EXTERIORS: The site is enclosed within a boundary wall, seven feet high and curved at the corners and entranceways. Twin vehicle entrances with double metal gates lead from Bromley Hall Road into the forecourt, around the edges of which are a number of capsule-shaped utility enclosures. The various classrooms and communal areas are treated as a series of linked pavilions, each with its own tall hipped roof rising to a canted rooflight – a feature presumably inspired by nearby industrial buildings such as the early-C19 drying kilns at Clock Mill on the River Lea, though also recalling Erich Mendelsohn's Hermann Hat Factory in Luckenwalde, Germany (1920). The main hall has a taller roof with a pyramidal glazed top. A square boiler stack at the south-west corner provides further vertical emphasis. The 1970s additions to the east are treated similarly to the earlier phase but have monopitch roofs.
INTERIORS: Each of the square classroom spaces is lit from three sides: from in front via full-height windows and doors opening into its corresponding courtyard; from the courtyard behind via a glazed strip set under the eaves; and from above by means of the roof aperture, whose light is distributed evenly by the white-painted pyramidal ceiling. There are radiators set within low tiled benches at the front of each room. Some classrooms have built-in timber workbenches to the rear. Toilet, changing and storage blocks are arranged along the inside of the access corridors, dividing them into a series of alternating deeper and shallower spaces – the latter treated as glazed links cutting across the courtyards, containing further radiators set into benches. The internal doors contain glazed circular or rectangular apertures, set low down so as to prevent collisions between children approaching from either side. To the east, the corridors lead to the nursery and hydrotherapy units, the latter having a sunken central pool and changing area.
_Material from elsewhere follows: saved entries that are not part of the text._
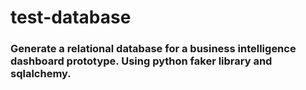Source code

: # test-database

### Generate a relational database for a business intelligence dashboard prototype. Using python faker library and sqlalchemy.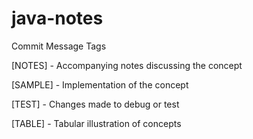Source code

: # java-notes
Commit Message Tags

[NOTES] - Accompanying notes discussing the concept

[SAMPLE] - Implementation of the concept

[TEST] - Changes made to debug or test 

[TABLE] - Tabular illustration of concepts
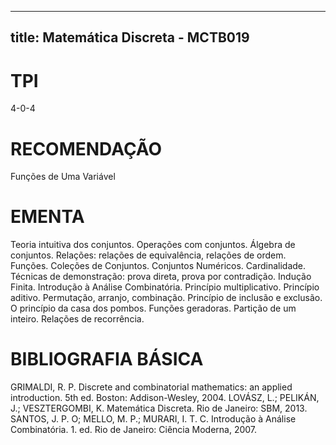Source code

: 
---
title: Matemática Discreta - MCTB019 
---

# TPI

4-0-4

# RECOMENDAÇÃO

Funções de Uma Variável

# EMENTA

Teoria intuitiva dos conjuntos. Operações com conjuntos. Álgebra de conjuntos. Relações: relações de equivalência, relações de ordem. Funções. Coleções de Conjuntos. Conjuntos Numéricos. Cardinalidade. Técnicas de demonstração: prova direta, prova por contradição. Indução Finita. Introdução à Análise Combinatória. Princípio multiplicativo. Princípio aditivo. Permutação, arranjo, combinação. Princípio de inclusão e exclusão. O princípio da casa dos pombos. Funções geradoras. Partição de um inteiro. Relações de recorrência.

# BIBLIOGRAFIA BÁSICA

GRIMALDI, R. P. Discrete and combinatorial mathematics: an applied introduction. 5th ed. Boston: Addison-Wesley, 2004.
LOVÁSZ, L.; PELIKÁN, J.; VESZTERGOMBI, K. Matemática Discreta. Rio de Janeiro: SBM, 2013.
SANTOS, J. P. O; MELLO, M. P.; MURARI, I. T. C. Introdução à Análise Combinatória. 1. ed. Rio de Janeiro: Ciência Moderna, 2007.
The assembly hall is a large square space, its central skylight supplemented by clerestorey lights set lower down in the roof slopes. The hall doubled as a gymnasium, and there is direct access to changing rooms to north and south. To the east is the former library, from which folding glazed doors (now sealed shut) once opened into the paved central courtyard. A second courtyard further east has been roofed over to form a shower block. Folding doors to the west of the hall open into the dining room, a top-lit rectangular space which also incorporates the former entrance lobby.